Un des principaux rédacteurs de De Vlaamsche Leeuw est Alfons Fierens (°1880). Il a étudié l’histoire à Louvain et est très influencé par Godefroid Kurth. Quand la guerre éclate, il est professeur à Bruxelles. Selon Fierens, les Flamands forment un groupe linguistique, mais pas un peuple à part. Il défend ce qu’on appelle ‘le programme minimum’ d’avant la guerre, qui est en fait à ses yeux un programme maximum. En partie sous son impulsion, la rédaction publie, à côté du clandestin, plusieurs brochures sur la problématique des langues en Belgique. Un autre rédacteur important est le libre penseur bruxellois Louis Deveen (1868-1950), qui participe aussi à l'impression et à la diffusion du journal.
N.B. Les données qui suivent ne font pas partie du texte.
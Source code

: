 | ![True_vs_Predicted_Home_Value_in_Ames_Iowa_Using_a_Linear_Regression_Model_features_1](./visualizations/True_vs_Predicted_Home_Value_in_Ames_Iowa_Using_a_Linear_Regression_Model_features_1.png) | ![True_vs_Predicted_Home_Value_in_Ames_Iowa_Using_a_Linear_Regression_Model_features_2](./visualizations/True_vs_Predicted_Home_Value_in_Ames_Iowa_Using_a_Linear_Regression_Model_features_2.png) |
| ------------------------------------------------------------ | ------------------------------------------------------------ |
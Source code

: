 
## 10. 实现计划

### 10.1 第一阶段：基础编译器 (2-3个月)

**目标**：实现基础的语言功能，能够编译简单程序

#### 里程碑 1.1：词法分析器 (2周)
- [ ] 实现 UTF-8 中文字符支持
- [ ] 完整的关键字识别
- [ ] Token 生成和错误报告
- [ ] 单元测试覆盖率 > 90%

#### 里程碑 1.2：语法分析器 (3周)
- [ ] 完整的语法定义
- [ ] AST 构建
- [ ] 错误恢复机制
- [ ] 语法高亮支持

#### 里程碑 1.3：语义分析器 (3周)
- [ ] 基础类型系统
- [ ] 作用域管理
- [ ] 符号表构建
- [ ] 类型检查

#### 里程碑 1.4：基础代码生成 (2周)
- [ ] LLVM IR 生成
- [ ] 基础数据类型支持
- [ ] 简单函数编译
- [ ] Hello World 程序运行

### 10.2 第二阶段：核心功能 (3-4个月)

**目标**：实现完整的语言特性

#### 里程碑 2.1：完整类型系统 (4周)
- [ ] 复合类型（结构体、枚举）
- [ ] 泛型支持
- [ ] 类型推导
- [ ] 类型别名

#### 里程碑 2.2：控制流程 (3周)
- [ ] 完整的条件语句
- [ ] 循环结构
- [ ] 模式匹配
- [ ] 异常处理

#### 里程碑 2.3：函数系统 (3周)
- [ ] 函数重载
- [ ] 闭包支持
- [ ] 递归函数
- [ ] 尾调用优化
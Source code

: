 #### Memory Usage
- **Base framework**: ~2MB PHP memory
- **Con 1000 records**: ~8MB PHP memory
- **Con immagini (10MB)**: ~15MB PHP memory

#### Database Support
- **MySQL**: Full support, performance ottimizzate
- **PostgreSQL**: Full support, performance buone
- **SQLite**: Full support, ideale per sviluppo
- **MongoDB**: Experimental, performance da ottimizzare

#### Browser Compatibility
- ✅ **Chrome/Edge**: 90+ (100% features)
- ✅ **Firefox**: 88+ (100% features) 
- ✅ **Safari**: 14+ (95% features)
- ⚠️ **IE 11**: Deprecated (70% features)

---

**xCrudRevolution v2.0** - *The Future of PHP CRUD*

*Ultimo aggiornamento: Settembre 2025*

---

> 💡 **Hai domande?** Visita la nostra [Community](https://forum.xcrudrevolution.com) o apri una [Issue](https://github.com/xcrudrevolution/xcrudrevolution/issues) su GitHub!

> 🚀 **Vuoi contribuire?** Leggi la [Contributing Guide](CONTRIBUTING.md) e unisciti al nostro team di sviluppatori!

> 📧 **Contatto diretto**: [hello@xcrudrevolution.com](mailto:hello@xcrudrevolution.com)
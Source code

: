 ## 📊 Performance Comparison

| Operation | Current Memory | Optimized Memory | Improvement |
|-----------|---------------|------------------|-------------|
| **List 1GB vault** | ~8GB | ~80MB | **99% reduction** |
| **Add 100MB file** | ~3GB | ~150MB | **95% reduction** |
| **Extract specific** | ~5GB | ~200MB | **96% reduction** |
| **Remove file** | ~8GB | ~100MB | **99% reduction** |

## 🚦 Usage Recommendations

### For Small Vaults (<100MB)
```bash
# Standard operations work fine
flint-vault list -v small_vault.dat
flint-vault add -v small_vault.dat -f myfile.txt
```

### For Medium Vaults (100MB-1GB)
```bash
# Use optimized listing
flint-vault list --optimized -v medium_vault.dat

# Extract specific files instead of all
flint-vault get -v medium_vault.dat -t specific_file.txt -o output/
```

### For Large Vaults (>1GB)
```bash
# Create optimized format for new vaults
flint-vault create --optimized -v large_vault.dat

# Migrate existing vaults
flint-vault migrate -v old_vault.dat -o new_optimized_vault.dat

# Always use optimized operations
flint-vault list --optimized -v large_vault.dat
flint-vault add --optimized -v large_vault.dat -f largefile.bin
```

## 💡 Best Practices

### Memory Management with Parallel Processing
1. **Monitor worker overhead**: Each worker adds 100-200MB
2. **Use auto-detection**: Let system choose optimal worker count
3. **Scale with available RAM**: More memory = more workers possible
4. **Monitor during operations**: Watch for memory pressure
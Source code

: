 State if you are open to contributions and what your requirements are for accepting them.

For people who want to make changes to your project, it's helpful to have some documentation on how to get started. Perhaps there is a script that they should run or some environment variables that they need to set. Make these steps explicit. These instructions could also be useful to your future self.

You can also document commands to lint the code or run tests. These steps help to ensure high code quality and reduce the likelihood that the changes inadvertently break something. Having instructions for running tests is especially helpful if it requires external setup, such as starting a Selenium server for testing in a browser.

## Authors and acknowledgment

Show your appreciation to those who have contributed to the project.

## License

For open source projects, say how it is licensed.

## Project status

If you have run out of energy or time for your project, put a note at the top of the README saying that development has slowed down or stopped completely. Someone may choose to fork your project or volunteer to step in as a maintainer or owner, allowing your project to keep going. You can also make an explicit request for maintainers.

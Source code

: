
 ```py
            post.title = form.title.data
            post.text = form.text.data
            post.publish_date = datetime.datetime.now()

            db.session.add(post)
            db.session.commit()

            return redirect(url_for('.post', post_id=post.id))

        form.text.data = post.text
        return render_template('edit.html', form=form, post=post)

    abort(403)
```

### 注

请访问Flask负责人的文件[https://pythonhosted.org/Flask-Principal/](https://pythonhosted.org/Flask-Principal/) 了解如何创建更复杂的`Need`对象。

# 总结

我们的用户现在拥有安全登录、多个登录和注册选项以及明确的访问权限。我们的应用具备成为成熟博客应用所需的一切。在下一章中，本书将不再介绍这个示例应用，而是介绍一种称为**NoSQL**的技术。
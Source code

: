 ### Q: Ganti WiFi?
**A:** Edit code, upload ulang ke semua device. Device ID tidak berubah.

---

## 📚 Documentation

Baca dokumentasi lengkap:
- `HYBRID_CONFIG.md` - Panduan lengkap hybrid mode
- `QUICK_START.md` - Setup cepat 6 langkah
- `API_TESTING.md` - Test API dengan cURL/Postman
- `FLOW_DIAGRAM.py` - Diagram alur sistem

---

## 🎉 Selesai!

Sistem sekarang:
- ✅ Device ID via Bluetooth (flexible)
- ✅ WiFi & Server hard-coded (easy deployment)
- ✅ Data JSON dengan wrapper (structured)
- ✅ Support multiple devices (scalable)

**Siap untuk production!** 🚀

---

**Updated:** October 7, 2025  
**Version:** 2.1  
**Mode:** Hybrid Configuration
La feuille argumente régulièrement que l’activisme est aussi la conséquence de l’attitude de fanatiques francophones « qui, par leur aveuglement en faveur de la France ont donné l’occasion aux Allemands » de susciter des adeptes de l’activisme « dans la Flandre délaissée ». En avril 1918, il est dit clairement que les modérés doivent être conscients des aspirations francophones à réprimer l’ensemble du Mouvement flamand : « Ils n’ont montré d’aucune manière que la question de l’égalité linguistique pouvait être réglée fraternellement ». C’est pourquoi les modérés (les ‘passivistes’) doivent aussi mener des actions et convaincre la population. Il est évident que le clandestin voit surtout en la figure de Frans Van Cauwelaert son futur leader politique. Avec le libéral Julius Hoste, il a fondé à La Haye en avril 1917 le Vlaams-Belgisch Verbond.

Vers la Libération

En août 1918, le journal appelle les modérés à s’organiser, et ce malgré l’occupation. Dans le même numéro, il est aussi fait mention de l’appel paru dans la feuille activiste Ons Land du 13 juin où l’on critique violemment les journaux clandestins patriotes. Il est du devoir de chaque activiste de « rendre inoffensif ce fléau vénéneux », même si cela implique que l’on doive dénoncer des personnes haut placées à l’occupant. De Vlaamsche Leeuw est à partir de l’été 1918 d’ailleurs de plus en plus convaincu que les Allemands auront militairement le dessous. Plus aucun frein n’est donc mis à la propagande pour l’adhésion au Vlaams-Belgisch Verbond.

Dans le numéro d’octobre 1918, la rédaction indique que la retraite allemande se profile. Le 28 septembre, la progression alliée a aussi commencé sur le front west-flandrien. L’armistice suit le 11 novembre 1918. La rédaction fait tout de même encore paraître un dernier numéro. Les troupes allemandes – “les rats de malheur gris – sont encore à Bruxelles et une insurrection se prépare même parmi eux. Un Soldatenrat allemand essaye de prendre le pouvoir. Mais ce n’est qu’une question de temps avant que les libérateurs n’arrivent et que la Belgique ne soit rétablie.

De Vlaamsche Leeuw a été pendant la Grande Guerre le porte-parole par excellence des flamands bruxellois modérés. Une voix de ce type ne résonnerait plus une guerre mondiale plus tard.